Could you write out, exactly as they stand, only the lines in the listing below from the line with "5. Publicación y verificación del contrato" to the line with "Deploy a pre-built", both ends included, without the pictures?

= = =

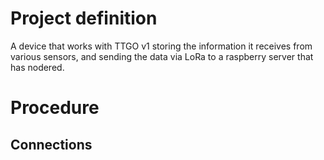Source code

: # Project definition
A device that works with TTGO v1 storing the information it receives from various sensors, and sending the data via LoRa to a raspberry server that has nodered. 

# Procedure

## Connections
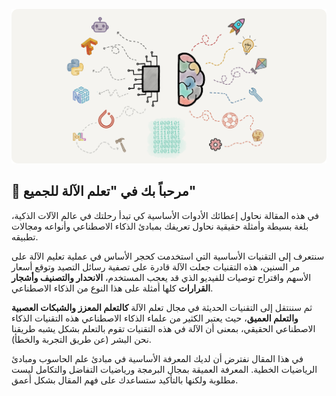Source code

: <p align="center">
  <img src="assets/cover.png" alt="تعلم الآلة للجميع"/>
</p>

🤖 مرحباً بك في "تعلم الآلة للجميع"
--

في هذه المقالة نحاول إعطائك الأدوات الأساسية كي تبدأ رحلتك في عالم الآلات الذكية، بلغة بسيطة وأمثلة حقيقية نحاول تعريفك بمبادئ الذكاء الاصطناعي وأنواعه ومجالات تطبيقه.

سنتعرف إلى التقنيات الأساسية التي استخدمت كحجر الأساس في عملية تعليم الآلة على مر السنين، هذه التقنيات جعلت الآلة قادرة على تصفية رسائل التصيد وتوقع أسعار الأسهم واقتراح توصيات للفيديو الذي قد يعجب المستخدم، **الانحدار والتصنيف وأشجار القرارات** كلها أمثلة على هذا النوع من الذكاء الاصطناعي.

ثم سننتقل إلى التقنيات الحديثة في مجال تعلم الآلة **كالتعلم المعزز والشبكات العصبية والتعلم العميق**، حيث يعتبر الكثير من علماء الذكاء الاصطناعي هذه التقنيات الذكاء الاصطناعي الحقيقي، بمعنى أن الآلة في هذه التقنيات تقوم بالتعلم بشكل يشبه طريقنا نحن البشر (عن طريق التجربة والخطأ).

في هذا المقال نفترض أن لديك المعرفة الأساسية في مبادئ علم الحاسوب ومبادئ الرياضيات الخطية. المعرفة العميقة بمجال البرمجة ورياضيات التفاضل والتكامل ليست مطلوبة ولكنها بالتأكيد ستساعدك على فهم المقال بشكل أعمق.
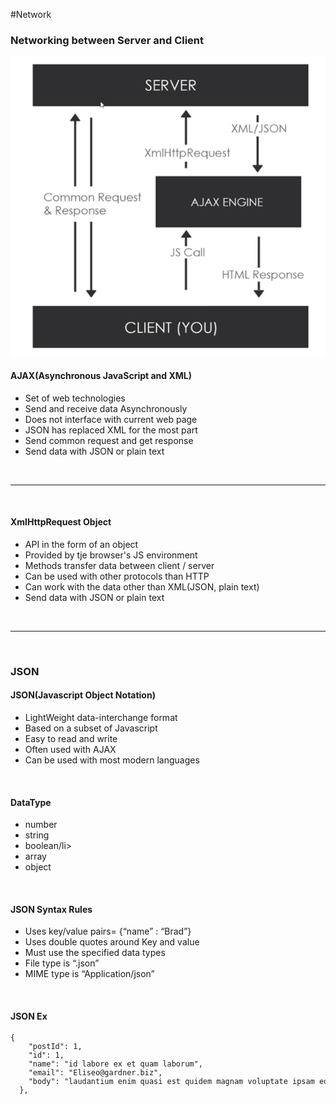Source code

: #Network

<p><h3>Networking between Server and Client</h3></p>
<img style="width:50px height: 180px"src="../img/flow.jpg">
<p><h4>AJAX(Asynchronous JavaScript and XML)</h4></p>
<ul>
  <li>Set of web technologies</li>
  <li>Send and receive data Asynchronously</li>
  <li>Does not interface with current web page</li>
  <li>JSON has replaced XML for the most part</li>
  <li>Send common request and get response</li>
  <li>Send data with JSON or plain text</li>
</ul>
<br>
<hr>
<br>
<p><h4>XmlHttpRequest Object</h4></p>
<ul>
  <li>API in the form of an object</li>
  <li>Provided by tje browser's JS environment</li>
  <li>Methods transfer data between client / server</li>
  <li>Can be used with other protocols than HTTP</li>
  <li>Can work with the data other than XML(JSON, plain text)</li>
  <li>Send data with JSON or plain text</li>
</ul>
<br>
<hr>
<br>
<p><h3>JSON</h3></p>
<p><h4>JSON(Javascript Object Notation)</h4></p>
<ul>
  <li>LightWeight data-interchange format</li>
  <li>Based on a subset of Javascript</li>
  <li>Easy to read and write</li>
  <li>Often used with AJAX</li>
  <li>Can be used with most modern languages</li>
</ul>
<br>
<p><h4>DataType</h4></p>
<ul>
  <li>number</li>
  <li>string</li>
  <li>boolean/li>
  <li>array</li>
  <li>object</li>
</ul>
<br>
<p><h4>JSON Syntax Rules</h4></p>
<ul>
  <li>Uses key/value pairs= {“name” : “Brad”}</li>
  <li>Uses double quotes around Key and value</li>
  <li>Must use the specified data types</li>
  <li>File type is “.json”</li>
  <li>MIME type is “Application/json”</li>
</ul>
<br>
<p><h4>JSON Ex</h4></p>
<p></p><code><pre>
{
    "postId": 1,
    "id": 1,
    "name": "id labore ex et quam laborum",
    "email": "Eliseo@gardner.biz",
    "body": "laudantium enim quasi est quidem magnam voluptate ipsam eos\ntempora quo necessitatibus\ndolor quam autem quasi\nreiciendis et nam sapiente accusantium"
  },

</pre></code></p>

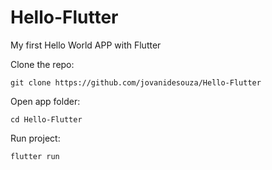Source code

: # Hello-Flutter


My first Hello World APP with Flutter


Clone the repo:

`git clone https://github.com/jovanidesouza/Hello-Flutter`

Open app folder:

`cd Hello-Flutter`

Run project:

`flutter run`
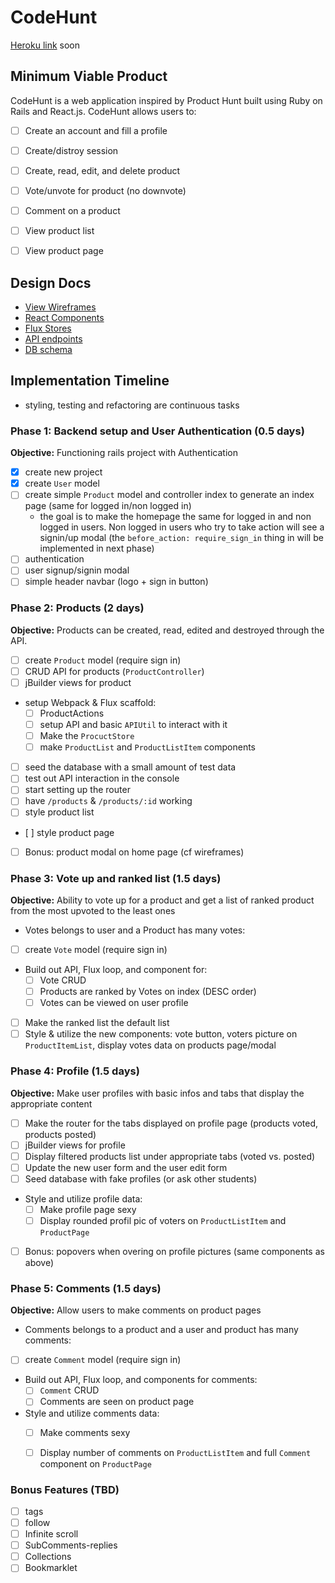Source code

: # CodeHunt

[Heroku link][heroku] soon

[heroku]: http://www.herokuapp.com

## Minimum Viable Product

CodeHunt is a web application inspired by Product Hunt built using Ruby on Rails
and React.js. CodeHunt allows users to:

<!-- This is a Markdown checklist. Use it to keep track of your
progress. Put an x between the brackets for a checkmark: [x] -->

- [ ] Create an account and fill a profile
- [ ] Create/distroy session
- [ ] Create, read, edit, and delete product
- [ ] Vote/unvote for product (no downvote)
- [ ] Comment on a product
- [ ] View product list
- [ ] View product page


## Design Docs
* [View Wireframes][views]
* [React Components][components]
* [Flux Stores][stores]
* [API endpoints][api-endpoints]
* [DB schema][schema]

[views]: https://invis.io/7D64NUL6W
[components]: ./docs/components.md
[stores]: ./docs/stores.md
[api-endpoints]: ./docs/api-endpoints.md
[schema]: ./docs/schema.md

## Implementation Timeline
- styling, testing and refactoring are continuous tasks

### Phase 1: Backend setup and User Authentication (0.5 days)

**Objective:** Functioning rails project with Authentication

- [x] create new project
- [x] create `User` model
- [ ] create simple `Product` model and controller index to generate an index page (same for logged in/non logged in)
  - the goal is to make the homepage the same for logged in and non logged in users. Non logged in users who try to take action will see a signin/up modal (the `before_action: require_sign_in` thing in will be implemented in next phase)
- [ ] authentication
- [ ] user signup/signin modal
- [ ] simple header navbar (logo + sign in button)

### Phase 2: Products (2 days)

**Objective:** Products can be created, read, edited and destroyed through
the API.

- [ ] create `Product` model (require sign in)
- [ ] CRUD API for products (`ProductController`)
- [ ] jBuilder views for product
- setup Webpack & Flux scaffold:
  - [ ] ProductActions
  - [ ] setup API and basic `APIUtil` to interact with it
  - [ ] Make the `ProcuctStore`
  - [ ] make `ProductList` and `ProductListItem` components
- [ ] seed the database with a small amount of test data
- [ ] test out API interaction in the console
- [ ] start setting up the router
- [ ] have `/products` & `/products/:id` working
- [ ] style product list
- [ ] style product page
- [ ] Bonus: product modal on home page (cf wireframes)


### Phase 3: Vote up and ranked list (1.5 days)

**Objective:** Ability to vote up for a product and get a list of ranked product from the most upvoted to the least ones

- Votes belongs to user and a Product has many votes:
- [ ] create `Vote` model (require sign in)
- Build out API, Flux loop, and component for:
  - [ ] Vote CRUD
  - [ ] Products are ranked by Votes on index (DESC order)
  - [ ] Votes can be viewed on user profile
- [ ] Make the ranked list the default list
- [ ] Style & utilize the new components: vote button, voters picture on `ProductItemList`, display votes data on products page/modal

### Phase 4: Profile (1.5 days)

**Objective:** Make user profiles with basic infos and tabs that display the appropriate content

- [ ] Make the router for the tabs displayed on profile page (products voted, products posted)
- [ ] jBuilder views for profile
- [ ] Display filtered products list under appropriate tabs (voted vs. posted)
- [ ] Update the new user form and the user edit form
- [ ] Seed database with fake profiles (or ask other students)
- Style and utilize profile data:
  - [ ] Make profile page sexy
  - [ ] Display rounded profil pic of voters on `ProductListItem` and `ProductPage`
- [ ] Bonus: popovers when overing on profile pictures (same components as above)


### Phase 5: Comments (1.5 days)

**Objective:** Allow users to make comments on product pages

- Comments belongs to a product and a user and product has many comments:
- [ ] create `Comment` model (require sign in)
- Build out API, Flux loop, and components for comments:
  - [ ] `Comment` CRUD
  - [ ] Comments are seen on product page
- Style and utilize comments data:
  - [ ] Make comments sexy
  - [ ] Display number of comments on `ProductListItem` and full `Comment` component on `ProductPage`



### Bonus Features (TBD)
- [ ] tags
- [ ] follow
- [ ] Infinite scroll
- [ ] SubComments-replies
- [ ] Collections
- [ ] Bookmarklet

[phase-one]: ./docs/phases/phase1.md
[phase-two]: ./docs/phases/phase2.md
[phase-three]: ./docs/phases/phase3.md
[phase-four]: ./docs/phases/phase4.md
[phase-five]: ./docs/phases/phase5.md

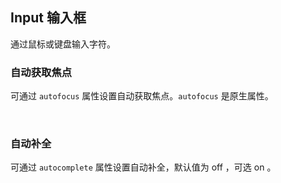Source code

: <div class="demo-header">
<p class="overviewicon">
  <span class="wapi-form-span"/>
</p>

## Input 输入框

<nova-uxlink widget-name="Input"></nova-uxlink>

通过鼠标或键盘输入字符。

</div>

### 自动获取焦点

可通过 `autofocus` 属性设置自动获取焦点。`autofocus` 是原生属性。

<nova-demo-view link="input/autofocus"></nova-demo-view>

<br>

### 自动补全

可通过 `autocomplete` 属性设置自动补全，默认值为 off ，可选 on 。

<nova-demo-view link="input/autocomplete"></nova-demo-view>

<br>
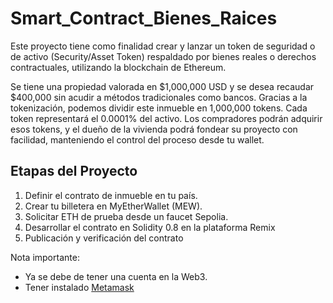 # Smart_Contract_Bienes_Raices
Este proyecto tiene como finalidad crear y lanzar un token de seguridad o de activo (Security/Asset Token) respaldado por bienes reales o derechos contractuales, utilizando la blockchain de Ethereum.

Se tiene una propiedad valorada en $1,000,000 USD y se desea recaudar $400,000 sin acudir a métodos tradicionales como bancos. Gracias a la tokenización, podemos dividir este inmueble en 1,000,000 tokens. Cada token representará el 0.0001% del activo. Los compradores podrán adquirir esos tokens, y el dueño de la vivienda podrá fondear su proyecto con facilidad, manteniendo el control del proceso desde tu wallet.

## Etapas del Proyecto

1. Definir el contrato de inmueble en tu país.
2. Crear tu billetera en MyEtherWallet (MEW).
3. Solicitar ETH de prueba desde un faucet Sepolia.
4. Desarrollar el contrato en Solidity 0.8 en la plataforma Remix
5. Publicación y verificación del contrato

Nota importante:
- Ya se debe de tener una cuenta en la Web3.
- Tener instalado [Metamask](https://support.metamask.io/) 
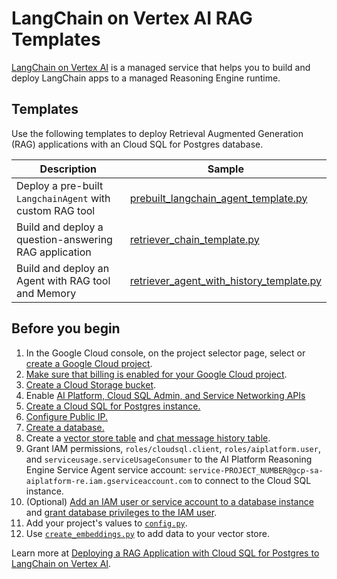 # LangChain on Vertex AI RAG Templates

[LangChain on Vertex AI](https://cloud.google.com/vertex-ai/generative-ai/docs/reasoning-engine/overview)
is a managed service that helps you to build and deploy LangChain apps to a managed Reasoning Engine runtime.

## Templates

Use the following templates to deploy Retrieval Augmented Generation (RAG) applications with an Cloud SQL for Postgres database.

Description | Sample
----------- | ------
Deploy a pre-built `LangchainAgent` with custom RAG tool | [prebuilt_langchain_agent_template.py](prebuilt_langchain_agent_template.py)
Build and deploy a question-answering RAG application | [retriever_chain_template.py](retriever_chain_template.p)
Build and deploy an Agent with RAG tool and Memory | [retriever_agent_with_history_template.py](retriever_agent_with_history_template.py)

## Before you begin

1. In the Google Cloud console, on the project selector page, select or [create a Google Cloud project](https://cloud.google.com/resource-manager/docs/creating-managing-projects).
1. [Make sure that billing is enabled for your Google Cloud project](https://cloud.google.com/billing/docs/how-to/verify-billing-enabled#console).
1. [Create a Cloud Storage bucket](https://cloud.google.com/storage/docs/creating-buckets).
1. Enable [AI Platform, Cloud SQL Admin, and Service Networking APIs](https://console.cloud.google.com/flows/enableapi?apiid=aiplatform.googleapis.com,sqladmin.googleapis.com,servicenetworking.googleapis.com&_ga=2.92928541.1293093187.1719511698-1945987529.1719351858)
1. [Create a Cloud SQL for Postgres instance.](https://cloud.google.com/sql/docs/postgres/create-instance)
1. [Configure Public IP.](https://cloud.google.com/sql/docs/postgres/configure-ip)
1. [Create a database.](https://cloud.google.com/sql/docs/postgres/create-manage-databases)
1. Create a [vector store table](https://github.com/googleapis/langchain-google-cloud-sql-pg-python/blob/main/docs/vector_store.ipynb) and [chat message history table](https://github.com/googleapis/langchain-google-cloud-sql-pg-python/blob/main/docs/chat_message_history.ipynb).
1. Grant IAM permissions, `roles/cloudsql.client`, `roles/aiplatform.user`, and `serviceusage.serviceUsageConsumer` to the AI Platform Reasoning Engine Service Agent service account: `service-PROJECT_NUMBER@gcp-sa-aiplatform-re.iam.gserviceaccount.com` to connect to the Cloud SQL instance.
1. (Optional) [Add an IAM user or service account to a database instance](https://cloud.google.com/sql/docs/postgres/add-manage-iam-users) and
[grant database privileges to the IAM user](https://cloud.google.com/sql/docs/postgres/add-manage-iam-users#grant-db-privileges).
1. Add your project's values to [`config.py`](config.py).
1. Use [`create_embeddings.py`](create_embeddings.py) to add data to your vector store.

Learn more at [Deploying a RAG Application with Cloud SQL for Postgres to LangChain on Vertex AI](https://github.com/GoogleCloudPlatform/generative-ai/blob/main/gemini/reasoning-engine/tutorial_cloud_sql_pg_rag_agent.ipynb).
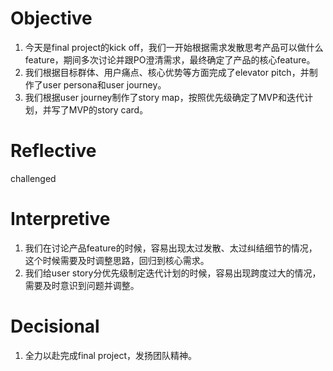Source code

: # Objective
1. 今天是final project的kick off，我们一开始根据需求发散思考产品可以做什么feature，期间多次讨论并跟PO澄清需求，最终确定了产品的核心feature。
2. 我们根据目标群体、用户痛点、核心优势等方面完成了elevator pitch，并制作了user persona和user journey。
3. 我们根据user journey制作了story map，按照优先级确定了MVP和迭代计划，并写了MVP的story card。
# Reflective
challenged
# Interpretive
1. 我们在讨论产品feature的时候，容易出现太过发散、太过纠结细节的情况，这个时候需要及时调整思路，回归到核心需求。
2. 我们给user story分优先级制定迭代计划的时候，容易出现跨度过大的情况，需要及时意识到问题并调整。
# Decisional
1. 全力以赴完成final project，发扬团队精神。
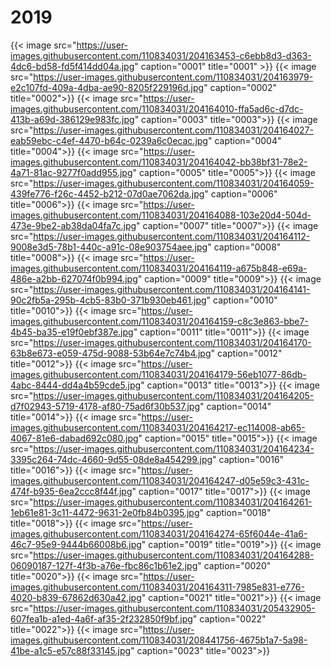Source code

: # 2019


{{< image src="https://user-images.githubusercontent.com/110834031/204163453-c6ebb8d3-d363-4dc6-bd58-fd5f414dd04a.jpg" caption="0001" title="0001" >}}
{{< image src="https://user-images.githubusercontent.com/110834031/204163979-e2c107fd-409a-4dba-ae90-8205f229196d.jpg" caption="0002" title="0002">}}
{{< image src="https://user-images.githubusercontent.com/110834031/204164010-ffa5ad6c-d7dc-413b-a69d-386129e983fc.jpg" caption="0003" title="0003">}}
{{< image src="https://user-images.githubusercontent.com/110834031/204164027-eab59ebc-c4ef-4470-b64c-0239a6c0ecac.jpg" caption="0004" title="0004">}}
{{< image src="https://user-images.githubusercontent.com/110834031/204164042-bb38bf31-78e2-4a71-81ac-9277f0add955.jpg" caption="0005" title="0005">}}
{{< image src="https://user-images.githubusercontent.com/110834031/204164059-439fe776-f26c-4452-b212-07d0ae7062da.jpg" caption="0006" title="0006">}}
{{< image src="https://user-images.githubusercontent.com/110834031/204164088-103e20d4-504d-473e-9be2-ab38da04fa7c.jpg" caption="0007" title="0007">}}
{{< image src="https://user-images.githubusercontent.com/110834031/204164112-9008e3d5-78b1-440c-a91c-08e903754aee.jpg" caption="0008" title="0008">}}
{{< image src="https://user-images.githubusercontent.com/110834031/204164119-a675b848-e69a-486e-a2bb-627074f0b994.jpg" caption="0009" title="0009">}}
{{< image src="https://user-images.githubusercontent.com/110834031/204164141-90c2fb5a-295b-4cb5-83b0-371b930eb461.jpg" caption="0010" title="0010">}}
{{< image src="https://user-images.githubusercontent.com/110834031/204164159-c8c3e863-bbe7-4b45-ba35-e19f0ebf387e.jpg" caption="0011" title="0011">}}
{{< image src="https://user-images.githubusercontent.com/110834031/204164170-63b8e673-e059-475d-9088-53b64e7c74b4.jpg" caption="0012" title="0012">}}
{{< image src="https://user-images.githubusercontent.com/110834031/204164179-56eb1077-86db-4abc-8444-dd4a4b59cde5.jpg" caption="0013" title="0013">}}
{{< image src="https://user-images.githubusercontent.com/110834031/204164205-d7f02943-5719-4178-af80-75ad6f30b537.jpg" caption="0014" title="0014">}}
{{< image src="https://user-images.githubusercontent.com/110834031/204164217-ec114008-ab65-4067-81e6-dabad692c080.jpg" caption="0015" title="0015">}}
{{< image src="https://user-images.githubusercontent.com/110834031/204164234-3395c264-74dc-4660-9d55-08de8a454299.jpg" caption="0016" title="0016">}}
{{< image src="https://user-images.githubusercontent.com/110834031/204164247-d05e59c3-431c-474f-b935-6ea2ccc8f44f.jpg" caption="0017" title="0017">}}
{{< image src="https://user-images.githubusercontent.com/110834031/204164261-1eb61e81-3c11-4472-9631-2e0fb84b0395.jpg" caption="0018" title="0018">}}
{{< image src="https://user-images.githubusercontent.com/110834031/204164274-65f6044e-41a6-46c7-95e9-9444b66008b6.jpg" caption="0019" title="0019">}}
{{< image src="https://user-images.githubusercontent.com/110834031/204164288-06090187-127f-4f3b-a76e-fbc86c1b61e2.jpg" caption="0020" title="0020">}}
{{< image src="https://user-images.githubusercontent.com/110834031/204164311-7985e831-e776-4020-b839-67862d630a42.jpg" caption="0021" title="0021">}}
{{< image src="https://user-images.githubusercontent.com/110834031/205432905-607fea1b-a1ed-4a6f-af35-2f232850f9bf.jpg" caption="0022" title="0022">}}
{{< image src="https://user-images.githubusercontent.com/110834031/208441756-4675b1a7-5a98-41be-a1c5-e57c88f33145.jpg" caption="0023" title="0023">}}

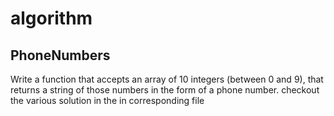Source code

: # algorithm

## PhoneNumbers
Write a function that accepts an array of 10 integers 
(between 0 and 9), that returns a string of those numbers
in the form of a phone number.
checkout the various solution in the in corresponding file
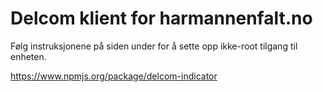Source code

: Delcom klient for harmannenfalt.no
==================================

Følg instruksjonene på siden under for å sette opp ikke-root tilgang til enheten. 

https://www.npmjs.org/package/delcom-indicator
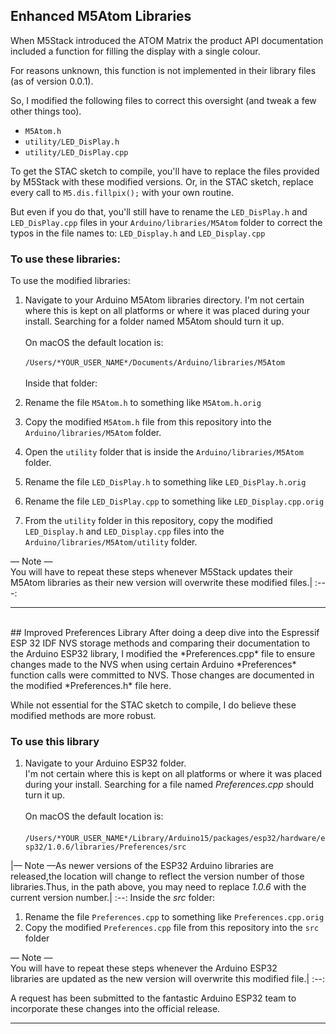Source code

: ## Enhanced M5Atom Libraries
When M5Stack introduced the ATOM Matrix the product API documentation included a function for filling the display with a single colour.

For reasons unknown, this function is not implemented in their library files (as of version 0.0.1).

So, I modified the following files to correct this oversight (and tweak a few other things too).

* `M5Atom.h`
* `utility/LED_DisPlay.h`
* `utility/LED_DisPlay.cpp`

To get the STAC sketch to compile, you'll have to replace the files provided by M5Stack with these modified versions. Or, in the STAC sketch, replace every call to `M5.dis.fillpix();` with your own routine.

But even if you do that, you'll still have to rename the `LED_DisPlay.h` and `LED_DisPlay.cpp` files in your `Arduino/libraries/M5Atom` folder to correct the typos in the file names to: `LED_Display.h` and `LED_Display.cpp`

### To use these libraries:
To use the modified libraries:

1. Navigate to your Arduino M5Atom libraries directory.
I'm not certain where this is kept on all platforms or where it was placed during your install. Searching for a folder named M5Atom should turn it up.<br><br>On macOS the default location is:<br>  
`/Users/*YOUR_USER_NAME*/Documents/Arduino/libraries/M5Atom`<br><br>Inside that folder:

1. Rename the file `M5Atom.h` to something like `M5Atom.h.orig`
1. Copy the modified `M5Atom.h` file from this repository into the `Arduino/libraries/M5Atom` folder.
1. Open the `utility` folder that is inside the `Arduino/libraries/M5Atom` folder.
1. Rename the file `LED_DisPlay.h` to something like `LED_DisPlay.h.orig`
1. Rename the file `LED_DisPlay.cpp` to something like `LED_Display.cpp.orig`
1. From the `utility` folder in this repository, copy the modified `LED_Display.h` and `LED_Display.cpp` files into the `Arduino/libraries/M5Atom/utility` folder.

&mdash; Note &mdash;<br>You will have to repeat these steps whenever M5Stack updates their <br>M5Atom libraries as their new version will overwrite these modified files.|
:---:

---
<br>
## Improved Preferences Library
After doing a deep dive into the Espressif ESP 32 IDF NVS storage methods and comparing their documentation to the Arduino ESP32 library, I modified the *Preferences.cpp* file to ensure changes made to the NVS when using certain Arduino *Preferences* function calls were committed to NVS. Those changes are documented in the modified *Preferences.h* file here.

While not essential for the STAC sketch to compile, I do believe these modified methods are more robust.

### To use this library
1. Navigate to your Arduino ESP32 folder.<br>
I'm not certain where this is kept on all platforms or where it was placed during your install. Searching for a file named *Preferences.cpp* should turn it up.<br><br>On macOS the default location is:<br><br>
`/Users/*YOUR_USER_NAME*/Library/Arduino15/packages/esp32/hardware/esp32/1.0.6/libraries/Preferences/src`  

|&mdash; Note &mdash;As newer versions of the ESP32 Arduino libraries are released,the location will change to reflect the version number of those libraries.Thus, in the path above, you may need to replace *1.0.6* with the current version number.|
:--:
Inside the *src* folder:

1. Rename the file `Preferences.cpp` to something like `Preferences.cpp.orig`
1. Copy the modified `Preferences.cpp` file from this repository into the `src` folder

&mdash; Note &mdash;<br>You will have to repeat these steps whenever the Arduino ESP32 <br>libraries are updated as the new version will overwrite this modified file.|
:--:

A request has been submitted to the fantastic Arduino ESP32 team to incorporate these changes into the official release.

---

= = =

Exercise result.
5. Publicación y verificación del contrato

Nota importante:
- Ya se debe de tener una cuenta en la Web3.
- Tener instalado [Metamask](https://support.metamask.io/) 
 # LangChain on Vertex AI RAG Templates

[LangChain on Vertex AI](https://cloud.google.com/vertex-ai/generative-ai/docs/reasoning-engine/overview)
is a managed service that helps you to build and deploy LangChain apps to a managed Reasoning Engine runtime.

## Templates

Use the following templates to deploy Retrieval Augmented Generation (RAG) applications with an Cloud SQL for Postgres database.

Description | Sample
----------- | ------
Deploy a pre-built `LangchainAgent` with custom RAG tool | [prebuilt_langchain_agent_template.py](prebuilt_langchain_agent_template.py)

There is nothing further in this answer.